» SOURCE MATERIAL:
────────

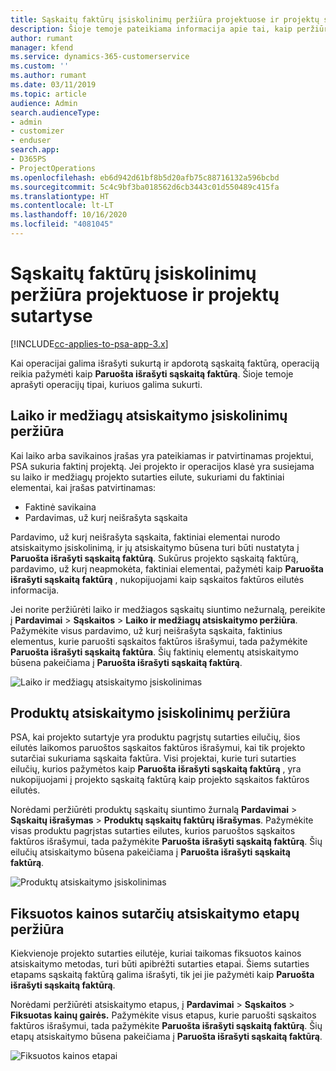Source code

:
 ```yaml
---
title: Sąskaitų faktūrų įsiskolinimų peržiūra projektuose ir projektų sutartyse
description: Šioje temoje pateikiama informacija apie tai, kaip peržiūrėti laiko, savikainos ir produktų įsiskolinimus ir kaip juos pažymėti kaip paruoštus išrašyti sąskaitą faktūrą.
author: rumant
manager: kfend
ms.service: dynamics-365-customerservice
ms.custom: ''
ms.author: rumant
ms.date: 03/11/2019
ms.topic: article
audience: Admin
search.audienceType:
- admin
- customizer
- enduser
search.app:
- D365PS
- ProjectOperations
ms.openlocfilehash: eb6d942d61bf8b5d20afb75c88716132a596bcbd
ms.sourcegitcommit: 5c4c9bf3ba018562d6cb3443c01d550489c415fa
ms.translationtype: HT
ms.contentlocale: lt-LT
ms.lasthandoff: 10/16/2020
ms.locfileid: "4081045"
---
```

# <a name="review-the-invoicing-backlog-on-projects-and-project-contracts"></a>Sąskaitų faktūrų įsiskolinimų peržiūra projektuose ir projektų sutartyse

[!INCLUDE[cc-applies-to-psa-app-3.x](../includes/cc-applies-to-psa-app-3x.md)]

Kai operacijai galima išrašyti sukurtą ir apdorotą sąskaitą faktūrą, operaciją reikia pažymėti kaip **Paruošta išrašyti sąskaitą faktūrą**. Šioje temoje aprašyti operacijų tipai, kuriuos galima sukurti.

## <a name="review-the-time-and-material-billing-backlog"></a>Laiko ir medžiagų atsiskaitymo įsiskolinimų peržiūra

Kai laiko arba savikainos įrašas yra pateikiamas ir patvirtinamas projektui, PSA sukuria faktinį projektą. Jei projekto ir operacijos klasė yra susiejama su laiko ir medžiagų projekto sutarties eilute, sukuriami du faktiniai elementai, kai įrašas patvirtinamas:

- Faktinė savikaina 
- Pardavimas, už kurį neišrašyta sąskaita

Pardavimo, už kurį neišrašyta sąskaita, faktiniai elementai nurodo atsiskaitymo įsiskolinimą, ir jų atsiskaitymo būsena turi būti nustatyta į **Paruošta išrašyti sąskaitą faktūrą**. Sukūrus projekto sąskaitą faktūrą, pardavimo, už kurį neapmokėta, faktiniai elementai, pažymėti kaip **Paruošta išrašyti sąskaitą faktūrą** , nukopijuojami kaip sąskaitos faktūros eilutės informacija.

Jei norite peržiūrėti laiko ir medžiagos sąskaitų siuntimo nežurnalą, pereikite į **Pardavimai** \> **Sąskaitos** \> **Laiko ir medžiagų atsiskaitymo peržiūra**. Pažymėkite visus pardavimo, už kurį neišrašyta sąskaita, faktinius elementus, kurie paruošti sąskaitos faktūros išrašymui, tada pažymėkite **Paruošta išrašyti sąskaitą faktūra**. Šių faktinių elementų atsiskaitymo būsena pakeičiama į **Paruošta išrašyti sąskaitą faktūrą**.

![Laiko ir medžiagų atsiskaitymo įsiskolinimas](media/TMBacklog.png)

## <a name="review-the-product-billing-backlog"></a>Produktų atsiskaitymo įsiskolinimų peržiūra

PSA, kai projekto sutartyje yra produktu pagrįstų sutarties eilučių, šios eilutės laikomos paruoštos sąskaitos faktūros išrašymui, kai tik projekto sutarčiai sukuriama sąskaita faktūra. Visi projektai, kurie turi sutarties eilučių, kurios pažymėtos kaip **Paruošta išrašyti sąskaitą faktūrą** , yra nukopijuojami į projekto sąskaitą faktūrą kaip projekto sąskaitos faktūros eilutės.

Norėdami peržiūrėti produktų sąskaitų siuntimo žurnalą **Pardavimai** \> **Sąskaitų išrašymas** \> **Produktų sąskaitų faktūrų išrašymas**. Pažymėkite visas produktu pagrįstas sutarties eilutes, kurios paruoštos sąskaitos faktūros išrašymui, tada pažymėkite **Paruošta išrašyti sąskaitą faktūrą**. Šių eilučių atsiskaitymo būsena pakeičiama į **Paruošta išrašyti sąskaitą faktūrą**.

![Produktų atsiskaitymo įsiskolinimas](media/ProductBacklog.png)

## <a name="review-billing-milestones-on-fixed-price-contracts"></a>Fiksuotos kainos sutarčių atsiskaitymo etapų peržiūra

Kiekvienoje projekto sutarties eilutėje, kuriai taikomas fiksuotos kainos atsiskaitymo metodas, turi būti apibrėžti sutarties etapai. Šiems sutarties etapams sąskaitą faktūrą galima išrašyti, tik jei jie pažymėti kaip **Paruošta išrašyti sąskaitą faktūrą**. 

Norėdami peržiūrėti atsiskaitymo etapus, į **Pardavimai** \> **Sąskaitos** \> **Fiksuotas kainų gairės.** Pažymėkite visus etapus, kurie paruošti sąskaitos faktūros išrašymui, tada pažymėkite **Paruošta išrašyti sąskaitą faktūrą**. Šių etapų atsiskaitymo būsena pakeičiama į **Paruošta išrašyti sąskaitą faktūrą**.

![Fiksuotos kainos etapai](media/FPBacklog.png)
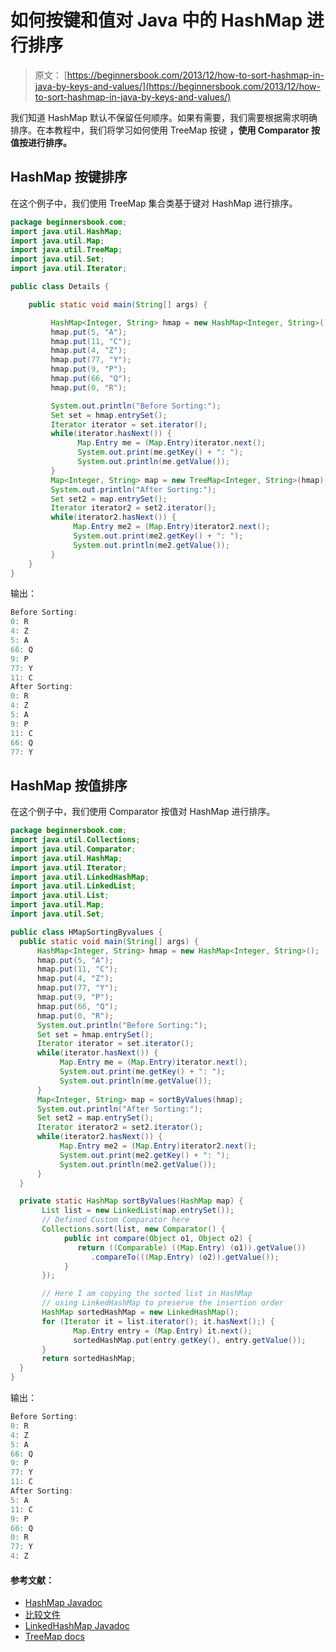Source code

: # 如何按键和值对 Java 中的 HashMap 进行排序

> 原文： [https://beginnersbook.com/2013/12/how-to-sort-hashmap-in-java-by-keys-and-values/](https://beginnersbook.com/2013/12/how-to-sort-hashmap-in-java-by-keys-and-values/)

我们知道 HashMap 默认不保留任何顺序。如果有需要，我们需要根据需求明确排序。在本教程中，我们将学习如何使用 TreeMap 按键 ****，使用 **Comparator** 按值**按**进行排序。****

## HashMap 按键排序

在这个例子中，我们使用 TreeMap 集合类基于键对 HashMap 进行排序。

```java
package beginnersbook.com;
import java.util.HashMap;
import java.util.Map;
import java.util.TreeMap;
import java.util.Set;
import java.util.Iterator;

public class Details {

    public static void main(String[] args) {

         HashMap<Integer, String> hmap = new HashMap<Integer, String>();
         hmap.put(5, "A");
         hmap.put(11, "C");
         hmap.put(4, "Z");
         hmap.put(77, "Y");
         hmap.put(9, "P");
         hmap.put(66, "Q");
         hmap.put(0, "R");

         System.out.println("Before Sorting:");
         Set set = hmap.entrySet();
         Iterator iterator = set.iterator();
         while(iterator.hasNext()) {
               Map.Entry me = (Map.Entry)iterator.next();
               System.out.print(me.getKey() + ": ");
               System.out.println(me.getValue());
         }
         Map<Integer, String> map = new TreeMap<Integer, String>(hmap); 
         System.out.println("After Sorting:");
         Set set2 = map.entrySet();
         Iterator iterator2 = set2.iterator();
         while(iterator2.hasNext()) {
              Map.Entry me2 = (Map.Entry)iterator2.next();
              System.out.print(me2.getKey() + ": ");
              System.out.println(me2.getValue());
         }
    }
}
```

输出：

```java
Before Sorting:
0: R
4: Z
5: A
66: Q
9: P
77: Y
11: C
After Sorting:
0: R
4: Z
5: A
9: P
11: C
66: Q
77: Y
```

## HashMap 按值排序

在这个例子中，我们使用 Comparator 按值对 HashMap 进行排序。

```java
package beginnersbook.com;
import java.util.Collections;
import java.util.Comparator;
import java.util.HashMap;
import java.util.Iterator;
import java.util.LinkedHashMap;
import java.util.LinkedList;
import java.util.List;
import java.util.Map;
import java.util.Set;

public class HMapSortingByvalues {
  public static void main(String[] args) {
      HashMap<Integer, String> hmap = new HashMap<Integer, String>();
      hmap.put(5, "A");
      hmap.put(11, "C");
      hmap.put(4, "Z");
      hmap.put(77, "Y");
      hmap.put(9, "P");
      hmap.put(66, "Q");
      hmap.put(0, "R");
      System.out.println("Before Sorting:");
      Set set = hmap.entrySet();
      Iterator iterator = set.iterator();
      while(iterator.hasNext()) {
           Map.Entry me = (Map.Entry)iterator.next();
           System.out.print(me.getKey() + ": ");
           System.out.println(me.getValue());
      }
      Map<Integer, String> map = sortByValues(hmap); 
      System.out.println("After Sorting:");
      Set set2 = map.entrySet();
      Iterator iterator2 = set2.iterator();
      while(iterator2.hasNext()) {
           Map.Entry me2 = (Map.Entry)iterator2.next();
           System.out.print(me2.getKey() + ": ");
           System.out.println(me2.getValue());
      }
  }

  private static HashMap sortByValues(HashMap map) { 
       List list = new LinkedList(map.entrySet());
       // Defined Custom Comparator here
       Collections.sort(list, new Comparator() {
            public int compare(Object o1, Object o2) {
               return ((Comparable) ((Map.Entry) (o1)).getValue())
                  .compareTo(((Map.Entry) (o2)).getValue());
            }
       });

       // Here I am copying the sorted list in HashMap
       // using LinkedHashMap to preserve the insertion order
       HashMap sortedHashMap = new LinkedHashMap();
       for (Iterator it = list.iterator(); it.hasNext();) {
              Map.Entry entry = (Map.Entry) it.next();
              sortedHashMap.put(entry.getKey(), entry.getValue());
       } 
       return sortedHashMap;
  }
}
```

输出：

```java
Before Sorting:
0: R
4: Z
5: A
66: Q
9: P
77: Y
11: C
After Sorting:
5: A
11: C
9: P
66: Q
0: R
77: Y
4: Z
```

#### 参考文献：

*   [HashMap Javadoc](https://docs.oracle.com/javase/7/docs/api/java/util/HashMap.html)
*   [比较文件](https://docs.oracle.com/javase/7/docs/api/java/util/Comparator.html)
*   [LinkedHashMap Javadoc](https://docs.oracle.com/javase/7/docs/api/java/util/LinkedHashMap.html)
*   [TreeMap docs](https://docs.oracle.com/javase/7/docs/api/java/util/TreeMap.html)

────────

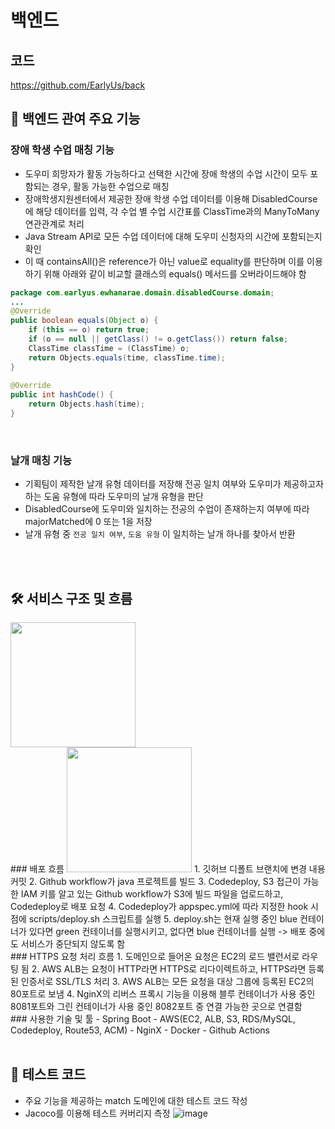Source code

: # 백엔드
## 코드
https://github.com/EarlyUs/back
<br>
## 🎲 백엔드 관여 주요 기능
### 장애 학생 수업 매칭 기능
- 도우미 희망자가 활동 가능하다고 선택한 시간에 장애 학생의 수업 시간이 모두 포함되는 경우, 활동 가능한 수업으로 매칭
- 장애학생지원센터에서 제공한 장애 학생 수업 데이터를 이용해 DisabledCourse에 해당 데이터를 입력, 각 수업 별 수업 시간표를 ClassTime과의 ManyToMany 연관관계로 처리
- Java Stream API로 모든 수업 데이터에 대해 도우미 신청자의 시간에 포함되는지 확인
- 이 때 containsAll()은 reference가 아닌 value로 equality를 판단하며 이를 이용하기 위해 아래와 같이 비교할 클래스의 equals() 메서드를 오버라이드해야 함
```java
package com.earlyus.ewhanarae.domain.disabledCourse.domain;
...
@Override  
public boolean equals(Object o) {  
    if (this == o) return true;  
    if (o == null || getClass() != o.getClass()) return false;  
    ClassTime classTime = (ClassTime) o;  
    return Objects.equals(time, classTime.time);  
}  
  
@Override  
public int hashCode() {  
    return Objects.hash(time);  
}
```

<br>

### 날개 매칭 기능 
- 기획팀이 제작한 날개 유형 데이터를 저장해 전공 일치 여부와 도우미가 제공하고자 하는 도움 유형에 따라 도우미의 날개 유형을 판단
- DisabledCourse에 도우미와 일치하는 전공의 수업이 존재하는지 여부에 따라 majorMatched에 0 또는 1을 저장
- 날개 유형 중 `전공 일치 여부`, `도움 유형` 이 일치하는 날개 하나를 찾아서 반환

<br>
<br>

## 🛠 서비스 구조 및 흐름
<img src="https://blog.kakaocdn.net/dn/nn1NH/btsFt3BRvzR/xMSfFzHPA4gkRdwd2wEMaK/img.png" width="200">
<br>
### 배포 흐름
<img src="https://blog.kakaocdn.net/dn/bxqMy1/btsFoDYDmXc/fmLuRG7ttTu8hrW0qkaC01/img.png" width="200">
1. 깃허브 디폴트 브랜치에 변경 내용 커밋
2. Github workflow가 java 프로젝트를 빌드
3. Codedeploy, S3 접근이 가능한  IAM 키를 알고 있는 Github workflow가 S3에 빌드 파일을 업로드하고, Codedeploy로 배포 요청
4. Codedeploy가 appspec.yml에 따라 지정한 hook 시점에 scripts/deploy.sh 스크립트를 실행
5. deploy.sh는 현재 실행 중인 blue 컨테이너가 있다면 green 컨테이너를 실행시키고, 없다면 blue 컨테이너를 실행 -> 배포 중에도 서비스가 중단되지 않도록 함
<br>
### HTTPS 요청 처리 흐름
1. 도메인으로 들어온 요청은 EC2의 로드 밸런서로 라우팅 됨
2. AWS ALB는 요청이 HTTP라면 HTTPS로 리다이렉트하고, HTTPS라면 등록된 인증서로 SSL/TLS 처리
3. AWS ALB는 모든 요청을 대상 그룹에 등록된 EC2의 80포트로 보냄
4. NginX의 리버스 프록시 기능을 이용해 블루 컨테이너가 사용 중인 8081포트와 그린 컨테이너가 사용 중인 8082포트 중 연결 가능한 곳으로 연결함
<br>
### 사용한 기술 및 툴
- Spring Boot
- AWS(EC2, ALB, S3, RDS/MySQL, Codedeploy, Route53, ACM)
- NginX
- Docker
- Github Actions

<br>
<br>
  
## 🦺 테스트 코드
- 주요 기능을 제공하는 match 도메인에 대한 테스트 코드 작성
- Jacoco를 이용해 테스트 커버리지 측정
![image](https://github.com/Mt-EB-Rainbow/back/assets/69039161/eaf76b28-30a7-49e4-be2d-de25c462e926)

────────

» INSTRUCTIONS FOR THE TASK: Extract from the records above the lines from the one containing "- 이 때 containsAll()은" to the one containing "### 날개 매칭 기능", both lines included, exactly as they appear and with nothing else.

» YOUR SOLUTION:
- 이 때 containsAll()은 reference가 아닌 value로 equality를 판단하며 이를 이용하기 위해 아래와 같이 비교할 클래스의 equals() 메서드를 오버라이드해야 함
```java
package com.earlyus.ewhanarae.domain.disabledCourse.domain;
...
@Override  
public boolean equals(Object o) {  
    if (this == o) return true;  
    if (o == null || getClass() != o.getClass()) return false;  
    ClassTime classTime = (ClassTime) o;  
    return Objects.equals(time, classTime.time);  
}  
  
@Override  
public int hashCode() {  
    return Objects.hash(time);  
}
```

<br>

### 날개 매칭 기능 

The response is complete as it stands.